_Problem requirements_
Your task is to gather the lines below that hold the string "TCP端口".

(Supplied material)

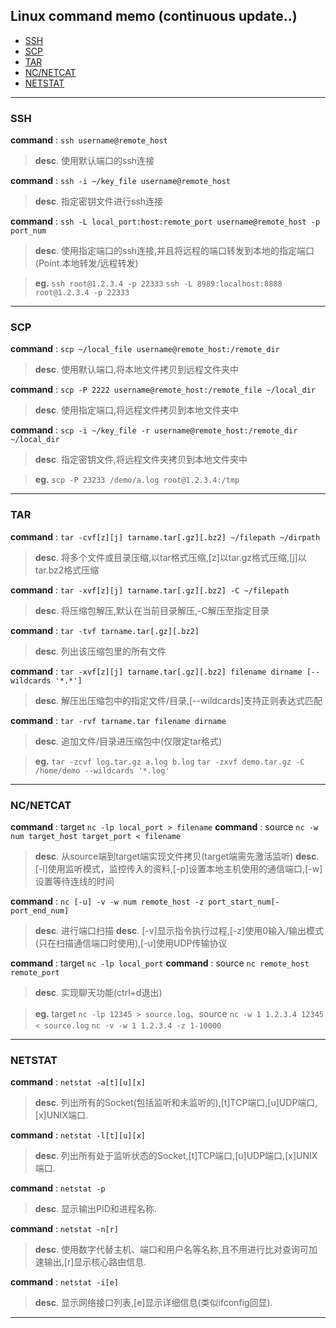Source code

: <h2> Linux command memo (continuous update..) </h2>

- [SSH](#ssh)
- [SCP](#scp)
- [TAR](#tar)
- [NC/NETCAT](#ncnetcat)
- [NETSTAT](#netstat)
<hr>

### SSH
**command** : ``` ssh username@remote_host ```
> **desc**. 使用默认端口的ssh连接

**command** : ``` ssh -i ~/key_file username@remote_host ```
> **desc**. 指定密钥文件进行ssh连接

**command** : ``` ssh -L local_port:host:remote_port username@remote_host -p port_num ```
> **desc**. 使用指定端口的ssh连接,并且将远程的端口转发到本地的指定端口(Point.本地转发/远程转发)

> **eg.** 
``` ssh root@1.2.3.4 -p 22333 ```
``` ssh -L 8989:localhost:8888 root@1.2.3.4 -p 22333 ```
<hr>

### SCP
**command** : ``` scp ~/local_file username@remote_host:/remote_dir ```
> **desc**. 使用默认端口,将本地文件拷贝到远程文件夹中

**command** : ``` scp -P 2222 username@remote_host:/remote_file ~/local_dir ```
> **desc**. 使用指定端口,将远程文件拷贝到本地文件夹中

**command** : ``` scp -i ~/key_file -r username@remote_host:/remote_dir ~/local_dir ```
> **desc**. 指定密钥文件,将远程文件夹拷贝到本地文件夹中

> **eg.** 
``` scp -P 23233 /demo/a.log root@1.2.3.4:/tmp ```
<hr>

### TAR
**command** : ``` tar -cvf[z][j] tarname.tar[.gz][.bz2] ~/filepath ~/dirpath ```
> **desc**. 将多个文件或目录压缩,以tar格式压缩,[z]以tar.gz格式压缩,[j]以tar.bz2格式压缩

**command** : ``` tar -xvf[z][j] tarname.tar[.gz][.bz2] -C ~/filepath ```
> **desc**. 将压缩包解压,默认在当前目录解压,-C解压至指定目录

**command** : ``` tar -tvf tarname.tar[.gz][.bz2] ```
> **desc**. 列出该压缩包里的所有文件

**command** : ``` tar -xvf[z][j] tarname.tar[.gz][.bz2] filename dirname [--wildcards '*.*'] ```
> **desc**. 解压出压缩包中的指定文件/目录,[--wildcards]支持正则表达式匹配

**command** : ``` tar -rvf tarname.tar filename dirname ```
> **desc**. 追加文件/目录进压缩包中(仅限定tar格式)

> **eg.** 
``` tar -zcvf log.tar.gz a.log b.log ```
``` tar -zxvf demo.tar.gz -C /home/demo --wildcards '*.log' ```
<hr>

### NC/NETCAT
**command** : target ``` nc -lp local_port > filename ```
**command** : source ``` nc -w num target_host target_port < filename ```
> **desc**. 从source端到target端实现文件拷贝(target端需先激活监听)
> **desc**. [-l]使用监听模式，监控传入的资料,[-p]设置本地主机使用的通信端口,[-w]设置等待连线的时间

**command** : ``` nc [-u] -v -w num remote_host -z port_start_num[-port_end_num] ```
> **desc**. 进行端口扫描
> **desc**. [-v]显示指令执行过程,[-z]使用0输入/输出模式(只在扫描通信端口时使用),[-u]使用UDP传输协议

**command** : target  ``` nc -lp local_port ```
**command** : source ``` nc remote_host remote_port ```
> **desc**. 实现聊天功能(ctrl+d退出)

> **eg.** 
target ``` nc -lp 12345 > source.log ```、source ``` nc -w 1 1.2.3.4 12345 < source.log ``` 
``` nc -v -w 1 1.2.3.4 -z 1-10000 ```
<hr>

### NETSTAT
**command** : ``` netstat -a[t][u][x] ```
> **desc**. 列出所有的Socket(包括监听和未监听的),[t]TCP端口,[u]UDP端口,[x]UNIX端口.

**command** : ``` netstat -l[t][u][x] ```
> **desc**. 列出所有处于监听状态的Socket,[t]TCP端口,[u]UDP端口,[x]UNIX端口.

**command** : ``` netstat -p ```
> **desc**. 显示输出PID和进程名称.

**command** : ``` netstat -n[r] ```
> **desc**. 使用数字代替主机、端口和用户名等名称,且不用进行比对查询可加速输出,[r]显示核心路由信息.

**command** : ``` netstat -i[e] ```
> **desc**. 显示网络接口列表,[e]显示详细信息(类似ifconfig回显).

<hr>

(End Supplied material)

_Answer space_
> **desc**. 列出所有的Socket(包括监听和未监听的),[t]TCP端口,[u]UDP端口,[x]UNIX端口.
> **desc**. 列出所有处于监听状态的Socket,[t]TCP端口,[u]UDP端口,[x]UNIX端口.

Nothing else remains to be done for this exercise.